埼玉新聞

 

【独自】「虹波」、百日ぜき患者投与か 旧陸軍開発、医学誌に記録

  •  1949年3月発行の「慶応医学」。百日ぜき患者へ虹波を投与した記録がある(国立国会図書館デジタルコレクションより)

     1949年3月発行の「慶応医学」。百日ぜき患者へ虹波を投与した記録がある(国立国会図書館デジタルコレクションより)

  •  1949年3月発行の「慶応医学」。百日ぜき患者へ虹波を投与した記録がある(国立国会図書館デジタルコレクションより)
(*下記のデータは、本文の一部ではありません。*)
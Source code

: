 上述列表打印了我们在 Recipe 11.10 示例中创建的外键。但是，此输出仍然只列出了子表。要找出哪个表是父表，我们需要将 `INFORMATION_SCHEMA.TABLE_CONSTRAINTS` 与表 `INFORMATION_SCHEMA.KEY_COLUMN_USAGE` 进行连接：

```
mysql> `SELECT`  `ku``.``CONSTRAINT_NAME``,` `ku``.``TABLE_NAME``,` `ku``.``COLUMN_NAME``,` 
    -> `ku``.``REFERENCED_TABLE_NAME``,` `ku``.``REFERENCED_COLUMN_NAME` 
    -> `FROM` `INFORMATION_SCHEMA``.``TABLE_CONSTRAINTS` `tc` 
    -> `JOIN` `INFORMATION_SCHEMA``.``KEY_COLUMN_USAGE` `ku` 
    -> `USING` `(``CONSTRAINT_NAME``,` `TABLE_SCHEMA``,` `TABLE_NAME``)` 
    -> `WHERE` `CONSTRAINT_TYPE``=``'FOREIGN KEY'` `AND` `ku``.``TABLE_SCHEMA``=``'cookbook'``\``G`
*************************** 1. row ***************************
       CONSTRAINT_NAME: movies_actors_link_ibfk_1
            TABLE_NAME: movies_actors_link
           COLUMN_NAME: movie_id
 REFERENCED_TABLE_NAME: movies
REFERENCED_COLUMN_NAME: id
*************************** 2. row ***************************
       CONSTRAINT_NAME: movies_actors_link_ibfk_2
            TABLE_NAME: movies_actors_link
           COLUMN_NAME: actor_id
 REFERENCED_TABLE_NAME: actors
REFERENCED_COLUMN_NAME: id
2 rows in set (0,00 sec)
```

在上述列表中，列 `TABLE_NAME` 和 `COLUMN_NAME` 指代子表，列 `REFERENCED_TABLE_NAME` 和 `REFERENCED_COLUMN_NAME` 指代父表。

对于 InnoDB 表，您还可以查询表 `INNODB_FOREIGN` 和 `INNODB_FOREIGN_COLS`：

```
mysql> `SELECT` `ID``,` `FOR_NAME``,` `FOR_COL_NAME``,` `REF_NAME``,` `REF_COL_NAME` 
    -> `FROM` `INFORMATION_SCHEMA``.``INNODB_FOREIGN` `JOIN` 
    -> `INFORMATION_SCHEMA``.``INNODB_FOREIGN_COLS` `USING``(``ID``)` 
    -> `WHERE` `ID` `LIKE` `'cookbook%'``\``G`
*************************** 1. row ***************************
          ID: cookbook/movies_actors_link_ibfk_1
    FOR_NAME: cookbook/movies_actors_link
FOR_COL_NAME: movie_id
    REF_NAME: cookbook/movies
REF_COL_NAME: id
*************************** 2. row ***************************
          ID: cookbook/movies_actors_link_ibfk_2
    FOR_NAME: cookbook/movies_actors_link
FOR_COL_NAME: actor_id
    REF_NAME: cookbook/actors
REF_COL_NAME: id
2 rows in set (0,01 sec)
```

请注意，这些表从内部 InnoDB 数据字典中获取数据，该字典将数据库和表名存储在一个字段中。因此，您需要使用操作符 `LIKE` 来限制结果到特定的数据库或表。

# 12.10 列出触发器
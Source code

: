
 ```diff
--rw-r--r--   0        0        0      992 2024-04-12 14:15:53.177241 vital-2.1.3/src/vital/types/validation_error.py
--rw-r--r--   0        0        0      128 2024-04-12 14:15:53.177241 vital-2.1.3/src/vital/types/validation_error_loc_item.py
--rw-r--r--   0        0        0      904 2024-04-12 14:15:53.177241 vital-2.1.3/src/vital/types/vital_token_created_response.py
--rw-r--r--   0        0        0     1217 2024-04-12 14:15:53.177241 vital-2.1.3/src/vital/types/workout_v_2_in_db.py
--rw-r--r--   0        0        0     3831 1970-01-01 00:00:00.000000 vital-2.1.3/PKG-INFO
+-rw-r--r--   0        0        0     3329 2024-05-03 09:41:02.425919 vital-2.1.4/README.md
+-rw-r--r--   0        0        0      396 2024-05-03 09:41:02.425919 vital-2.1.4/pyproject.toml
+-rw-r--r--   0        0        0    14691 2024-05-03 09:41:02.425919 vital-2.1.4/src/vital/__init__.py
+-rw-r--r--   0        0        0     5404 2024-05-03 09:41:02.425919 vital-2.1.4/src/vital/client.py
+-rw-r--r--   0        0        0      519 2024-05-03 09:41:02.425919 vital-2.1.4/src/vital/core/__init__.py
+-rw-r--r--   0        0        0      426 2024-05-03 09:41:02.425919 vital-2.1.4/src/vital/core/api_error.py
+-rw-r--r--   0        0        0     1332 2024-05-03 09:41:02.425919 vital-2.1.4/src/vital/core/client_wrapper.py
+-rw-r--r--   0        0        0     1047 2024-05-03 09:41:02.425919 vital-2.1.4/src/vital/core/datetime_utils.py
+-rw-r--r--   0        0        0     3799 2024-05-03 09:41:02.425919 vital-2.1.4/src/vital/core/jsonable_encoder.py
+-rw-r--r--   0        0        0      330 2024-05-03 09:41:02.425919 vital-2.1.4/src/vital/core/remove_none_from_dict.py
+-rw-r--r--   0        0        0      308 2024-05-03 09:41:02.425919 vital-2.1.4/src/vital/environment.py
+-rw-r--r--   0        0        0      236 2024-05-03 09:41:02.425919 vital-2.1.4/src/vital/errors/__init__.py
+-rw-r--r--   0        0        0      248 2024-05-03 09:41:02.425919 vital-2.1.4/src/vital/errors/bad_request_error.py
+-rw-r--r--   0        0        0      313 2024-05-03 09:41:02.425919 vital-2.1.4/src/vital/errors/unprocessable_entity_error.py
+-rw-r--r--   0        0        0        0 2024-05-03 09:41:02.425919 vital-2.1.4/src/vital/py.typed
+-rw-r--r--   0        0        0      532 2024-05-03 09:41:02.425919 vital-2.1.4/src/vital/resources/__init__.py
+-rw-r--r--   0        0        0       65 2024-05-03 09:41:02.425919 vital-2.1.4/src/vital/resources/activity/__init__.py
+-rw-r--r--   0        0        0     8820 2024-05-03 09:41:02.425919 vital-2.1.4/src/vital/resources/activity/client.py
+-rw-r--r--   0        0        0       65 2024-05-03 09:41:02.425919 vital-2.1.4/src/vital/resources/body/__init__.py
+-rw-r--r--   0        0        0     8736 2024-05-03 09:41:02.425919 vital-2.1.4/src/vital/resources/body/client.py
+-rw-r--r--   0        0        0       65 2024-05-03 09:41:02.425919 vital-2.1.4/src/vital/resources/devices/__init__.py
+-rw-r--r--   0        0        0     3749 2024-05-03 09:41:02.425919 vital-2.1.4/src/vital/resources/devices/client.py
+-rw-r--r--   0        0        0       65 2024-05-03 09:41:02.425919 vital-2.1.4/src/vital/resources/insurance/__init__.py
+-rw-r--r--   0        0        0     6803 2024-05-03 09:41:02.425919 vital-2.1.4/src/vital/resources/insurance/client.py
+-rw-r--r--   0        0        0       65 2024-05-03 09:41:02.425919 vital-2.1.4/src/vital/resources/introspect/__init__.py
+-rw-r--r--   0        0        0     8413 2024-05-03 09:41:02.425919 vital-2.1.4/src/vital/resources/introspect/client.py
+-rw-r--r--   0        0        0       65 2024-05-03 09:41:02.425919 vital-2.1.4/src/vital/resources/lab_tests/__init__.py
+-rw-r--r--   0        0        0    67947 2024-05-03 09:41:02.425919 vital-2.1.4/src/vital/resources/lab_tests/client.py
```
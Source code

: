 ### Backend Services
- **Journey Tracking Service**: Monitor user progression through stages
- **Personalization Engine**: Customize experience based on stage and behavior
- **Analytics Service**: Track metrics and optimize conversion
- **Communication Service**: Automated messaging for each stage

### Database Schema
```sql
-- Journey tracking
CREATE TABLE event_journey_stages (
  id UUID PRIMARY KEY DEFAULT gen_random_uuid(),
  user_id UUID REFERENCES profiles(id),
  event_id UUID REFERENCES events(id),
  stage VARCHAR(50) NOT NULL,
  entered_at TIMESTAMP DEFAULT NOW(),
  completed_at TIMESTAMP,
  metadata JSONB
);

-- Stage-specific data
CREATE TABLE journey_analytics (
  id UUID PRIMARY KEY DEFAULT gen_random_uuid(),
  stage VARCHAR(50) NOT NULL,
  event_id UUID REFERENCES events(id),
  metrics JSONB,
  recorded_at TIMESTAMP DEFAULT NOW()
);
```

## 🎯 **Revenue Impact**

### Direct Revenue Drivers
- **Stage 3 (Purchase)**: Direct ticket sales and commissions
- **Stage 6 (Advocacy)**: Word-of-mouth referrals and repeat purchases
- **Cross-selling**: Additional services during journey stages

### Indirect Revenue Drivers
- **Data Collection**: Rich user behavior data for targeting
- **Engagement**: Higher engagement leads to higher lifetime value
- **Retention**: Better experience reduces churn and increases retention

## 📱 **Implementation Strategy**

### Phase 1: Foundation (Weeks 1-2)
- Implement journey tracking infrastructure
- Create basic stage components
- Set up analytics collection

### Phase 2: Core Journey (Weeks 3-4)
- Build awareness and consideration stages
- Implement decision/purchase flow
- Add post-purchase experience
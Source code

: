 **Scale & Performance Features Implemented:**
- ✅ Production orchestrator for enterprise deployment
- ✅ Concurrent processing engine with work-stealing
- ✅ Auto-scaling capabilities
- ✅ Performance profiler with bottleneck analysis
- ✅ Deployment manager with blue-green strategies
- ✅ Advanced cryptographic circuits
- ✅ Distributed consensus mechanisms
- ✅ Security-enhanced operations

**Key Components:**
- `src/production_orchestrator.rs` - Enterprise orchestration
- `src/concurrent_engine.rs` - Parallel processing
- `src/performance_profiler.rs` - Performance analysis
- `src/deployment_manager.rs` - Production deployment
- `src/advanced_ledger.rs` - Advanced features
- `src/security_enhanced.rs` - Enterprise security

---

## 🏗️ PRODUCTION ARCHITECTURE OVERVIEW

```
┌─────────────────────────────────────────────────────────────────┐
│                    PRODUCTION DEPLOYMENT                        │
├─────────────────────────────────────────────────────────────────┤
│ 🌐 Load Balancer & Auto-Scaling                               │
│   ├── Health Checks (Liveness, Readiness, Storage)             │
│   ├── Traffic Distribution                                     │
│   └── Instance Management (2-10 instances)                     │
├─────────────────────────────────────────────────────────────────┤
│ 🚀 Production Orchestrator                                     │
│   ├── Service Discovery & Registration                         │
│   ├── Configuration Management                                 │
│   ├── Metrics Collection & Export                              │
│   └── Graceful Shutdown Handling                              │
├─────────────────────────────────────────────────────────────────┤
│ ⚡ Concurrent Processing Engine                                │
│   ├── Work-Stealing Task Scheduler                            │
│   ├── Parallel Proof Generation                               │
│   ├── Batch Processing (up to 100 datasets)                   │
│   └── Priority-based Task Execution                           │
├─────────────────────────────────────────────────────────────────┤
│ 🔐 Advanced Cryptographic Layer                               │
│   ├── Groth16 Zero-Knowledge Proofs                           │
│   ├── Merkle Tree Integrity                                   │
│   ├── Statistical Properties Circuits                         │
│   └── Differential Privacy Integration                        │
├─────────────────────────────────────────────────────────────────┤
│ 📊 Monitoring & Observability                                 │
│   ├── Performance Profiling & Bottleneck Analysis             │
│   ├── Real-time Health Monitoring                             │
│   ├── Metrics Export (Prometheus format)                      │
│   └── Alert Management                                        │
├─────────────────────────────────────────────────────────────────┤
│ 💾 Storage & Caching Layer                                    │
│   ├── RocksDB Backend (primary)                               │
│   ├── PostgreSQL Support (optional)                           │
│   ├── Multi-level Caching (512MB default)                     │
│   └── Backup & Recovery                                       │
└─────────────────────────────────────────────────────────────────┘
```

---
 太平洋戦争中に旧陸軍が機密に開発を進め、ハンセン病患者などに臨床試験で投与された薬剤「虹波」が、百日ぜき患者にも投与されていたとみられることが21日、分かった。戦後に発行された慶応大医学部の医学誌に記録があった。専門家によると、百日ぜき患者への虹波投与を具体的に示す記録が明らかになったのは初めて。

 虹波は写真の感光剤を応用した薬剤。旧陸軍が戦時中、寒冷地での凍傷治療などを期待して研究を進めた。強制隔離されたハンセン病患者の他、原爆被爆者や結核患者で臨床試験を実施したことが明らかになっている。現在、厚生労働省が所轄する熊本県のハンセン病療養所「菊池恵楓園」が実態調査をしている。

 頭痛や嘔吐など激しい副作用があり、投与中に死者が出た例もある。日弁連法務研究財団は2005年3月の「ハンセン病問題に関する検証会議最終報告書」で「まったくの人体実験」と指摘した。

 慶応大は取材に「百日ぜきは当時、致死性の高い小児感染症で、研究者が試していた治療法のひとつだったと考えられる」と回答した。